WHAT YOU WILL DO: All that is wanted is an exact copy of the line containing "<p> - Hardware: Cuda" and the lines after it, through the end of the records.

RECORDED DATA Block Start

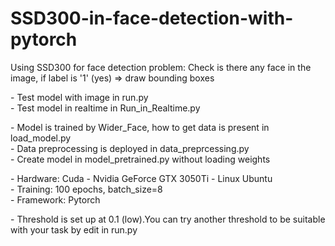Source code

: # SSD300-in-face-detection-with-pytorch
Using SSD300 for face detection problem: Check is there any face in the image, if label is '1' (yes) => draw bounding boxes

<p>- Test model with image in run.py<br>
- Test model in realtime in Run_in_Realtime.py</p>

<p>- Model is trained by Wider_Face, how to get data is present in load_model.py<br>
- Data preprocessing is deployed in data_preprcessing.py<br>
- Create model in model_pretrained.py without loading weights</p>

<p> - Hardware: Cuda - Nvidia GeForce GTX 3050Ti - Linux Ubuntu<br>
- Training: 100 epochs, batch_size=8<br>
- Framework: Pytorch</p>

<p>- Threshold is set up at 0.1 (low).You can try another threshold to be suitable with your task by edit in run.py </p>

RECORDED DATA Block End

COMPLETED TASK:
<p> - Hardware: Cuda - Nvidia GeForce GTX 3050Ti - Linux Ubuntu<br>
- Training: 100 epochs, batch_size=8<br>
- Framework: Pytorch</p>

<p>- Threshold is set up at 0.1 (low).You can try another threshold to be suitable with your task by edit in run.py </p>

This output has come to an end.